The Constitu­tional Court can be viewed as the “crown of the 1921 constitu­tion’s crea­tion”, given that it was the first European constitu­tional court which had been equipped with comprehensive competences to examine the constitu­tionality of laws, decrees and rulings by the Supreme Court.

From the perspective of interna­tional comparison, the Constitu­tional Court stood rather unpreceded for quite some time. It was only in 1951, when the German Constitu­tional Court was established a quarter of a century later, that another state organ with similar func­tions was created [Wolfram Höfling, Liechten­steinische Politi­sche Schriften Nr. 20: Die Liechten­steinische Grund­rechtsord­nung].

The Constitu­tional Court is composed of its president and four addi­tional members, as well as their substitutes. All of them work on an ad-junc­tional base. The so-called “judge selec­tion committee” (Article 96 of the Constitu­tion of the Principality of Liechten­stein) sug­gests a number of renowned individuals to the Diet which then selects the judges therefrom. The committee is presided by the Prince of Liechten­stein. The Prince can appoint as many members of the committee as the Diet, yet the Diet’s members are distributed equally among the parlia­ments’ frac­tions (one member per frac­tion). The Govern­ment delegates its Mini­ster of Justice to the committee.

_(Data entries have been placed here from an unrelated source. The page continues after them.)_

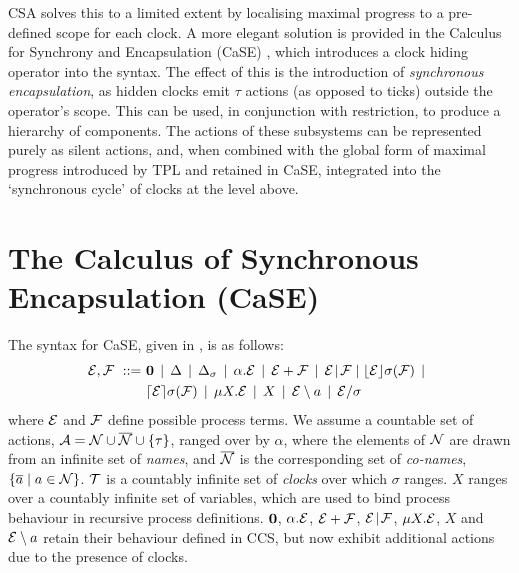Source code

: CSA solves this to a limited extent by localising maximal progress to
a pre-defined scope for each clock.  A more elegant solution is
provided in the Calculus for Synchrony and Encapsulation (CaSE)
\cite{CaSE}, which introduces a clock hiding operator into the syntax.
The effect of this is the introduction of \emph{synchronous
  encapsulation}, as hidden clocks emit $\tau$ actions (as opposed to
ticks) outside the operator's scope.  This can be used, in conjunction
with restriction, to produce a hierarchy of components.  The actions
of these subsystems can be represented purely as silent actions, and,
when combined with the global form of maximal progress introduced by
TPL and retained in CaSE, integrated into the `synchronous cycle'
\cite{CaSE} of clocks at the level above.

\section{The Calculus of Synchronous Encapsulation (CaSE)}
\label{case}

The syntax for CaSE, given in \cite{norton05alg}, is as follows:
\begin{equation}
  \begin{aligned}
    \text{$\mathcal{E}$}, \text{$\mathcal{F}$}\ ::=\ &
    \textbf{0}  \;\,|\,\; 
    \Delta \;\,|\,\; 
    \Delta_{\sigma} \;\,|\,\; 
    \alpha . \text{$\mathcal{E}$}  \;\,|\,\;
    \text{$\mathcal{E}$} + \text{$\mathcal{F}$} \;\,|\,\; 
   \text{$\mathcal{E}$} \mathrel{\!|\!} \text{$\mathcal{F}$} \mid
    \lfloor{\text{$\mathcal{E}$}}\rfloor {\sigma} ({\text{$\mathcal{F}$}}) \;\,|\,\; \\
    & \lceil{\text{$\mathcal{E}$}}\rceil {\sigma} ({\text{$\mathcal{F}$}}) \;\,|\,\; 
    \mu X . \text{$\mathcal{E}$} \;\,|\,\; 
    X \;\,|\,\; 
    \text{$\mathcal{E}$} \setminus a \;\,|\,\; 
    \text{$\mathcal{E}$} / \sigma
  \end{aligned}
\end{equation}
where $\text{$\mathcal{E}$}$ and $\text{$\mathcal{F}$}$ define possible process terms. We assume a
countable set of actions, $\text{$\mathcal{A}$} = \text{$\mathcal{N}$} \cup \text{$\overline{\text{$\mathcal{N}$}}$} \cup
\{\tau\}$, ranged over by $\alpha$, where the elements of $\text{$\mathcal{N}$}$ are
drawn from an infinite set of \emph{names}, and $\text{$\overline{\text{$\mathcal{N}$}}$}$ is the
corresponding set of \emph{co-names}, $\{\overline{a} \mid a \in
\text{$\mathcal{N}$}\}$. $\text{$\mathcal{T}$}$ is a countably infinite set of \emph{clocks} over
which $\sigma$ ranges. $X$ ranges over a countably infinite set of
variables, which are used to bind process behaviour in recursive
process definitions. $\textbf{0}$, $\alpha . \text{$\mathcal{E}$}$, $\text{$\mathcal{E}$} + \text{$\mathcal{F}$}$,
$\text{$\mathcal{E}$} \mathrel{\!|\!} \text{$\mathcal{F}$}$, $\mu X . \text{$\mathcal{E}$}$, $X$ and $\text{$\mathcal{E}$}
\setminus a$ retain their behaviour defined in CCS, but now exhibit
additional actions due to the presence of clocks.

Upon selec­tion by the Diet, the candidates will be appointed as judges by the Prince. In its func­tion as a constitu­tional court, the Constitu­tional Court guards the involved authorities’ compliance with the constitu­tionally granted rights.

Following Liechten­stein’s accession to the European Conven­tion on Human Rights in 1982, as well as to the European Economic Area (EEA) in 1995, the Constitu­tional Court gained addi­tional competences to issue verdicts on the compliance with the Human Rights Conven­tion and EEA provisions.

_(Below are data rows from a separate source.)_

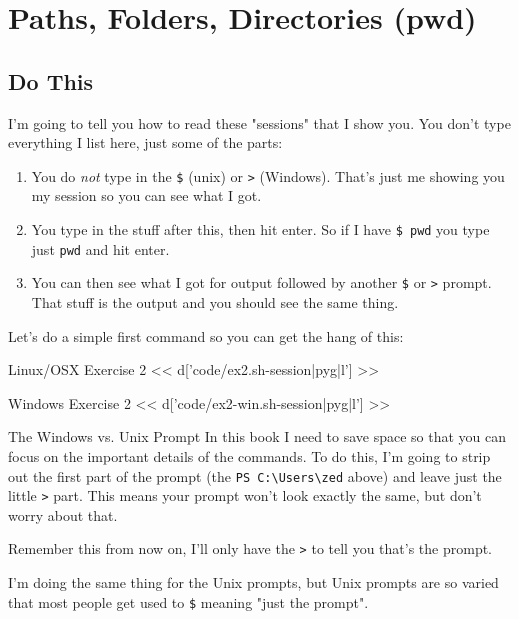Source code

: \chapter{Paths, Folders, Directories (pwd)}

\section{Do This}

I'm going to tell you how to read these "sessions" that I show you.  You don't
type everything I list here, just some of the parts:

\begin{enumerate} 
\item You do \emph{not} type in the \verb|$| (unix) or
    \verb|>| (Windows).  That's just me showing you my session so you can see what
    I got.
\item You type in the stuff after this, then hit enter.  So if I have \verb|$ pwd| you type just \verb|pwd| and hit enter.
\item You can then see what I got for output followed by another \verb|$| or \verb|>| prompt.  That stuff is the output and you should see the same thing.
\end{enumerate}

Let's do a simple first command so you can get the hang of this:

\begin{code}{Linux/OSX Exercise 2}
<< d['code/ex2.sh-session|pyg|l'] >>
\end{code}

\begin{code}{Windows Exercise 2}
<< d['code/ex2-win.sh-session|pyg|l'] >>
\end{code}

\begin{aside}{The Windows vs. Unix Prompt}
In this book I need to save space so that you can focus on the important
details of the commands.  To do this, I'm going to strip out the 
first part of the prompt (the \verb|PS C:\Users\zed| above) and leave
just the little \verb|>| part.  This means your prompt won't look
exactly the same, but don't worry about that.

Remember this from now on, I'll only have the \verb|>| to tell you
that's the prompt.

I'm doing the same thing for the Unix prompts, but Unix prompts are so
varied that most people get used to \verb|$| meaning "just the prompt".
\end{aside}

Addi­tionally, the Constitu­tional Court is responsible to check the legislator’s performance by means of judicial review. Thereby, laws and decrees which are regarded as non-constitu­tional can be annulled. Any such judicial review can be applied in cases in which the Constitu­tional Court should issue a verdict on the grounds of the respective norm. Courts can submit proposals of laws and decrees for review if these laws or decrees are used during pendent proceedings. The Govern­ment and the municipalities can issue proposals on judicial reviews detached of concrete proceedings. Thereby, the municipalities can also propose to review a distinct decree. Moreo­ver, a review of a decree can be initiated by a minimum of 100 citizens who are allowed to vote.

Finally, any natural person as well as corporate bodies, who claim viola­tions of their constitu­tionally granted rights or viola­tions of the rights provided by the European Conven­tion on Human Rights, can appeal aga­inst a certain norm if the latter had become relevant for their particular situa­tion without any court proceeding or other actions by state authorities.

Further, the Constitu­tional Court may decide upon disputes over areas of authorities between admini­strative and judicial authorities, as well as upon impeach­ment proceedings and electoral disputes.

The far-reaching competences of the Constitu­tional Court endow the latter with considerable leverage among the constitu­tionally granted state bodies. Especially, the competence of judicial review walks the balancing act between necessary correc­tion and undue political paternaliza­tion of democratically elected legislators. Even if the Constitu­tional Court does eventually issue verdicts of judicial review, the general approach is an approach of restraint.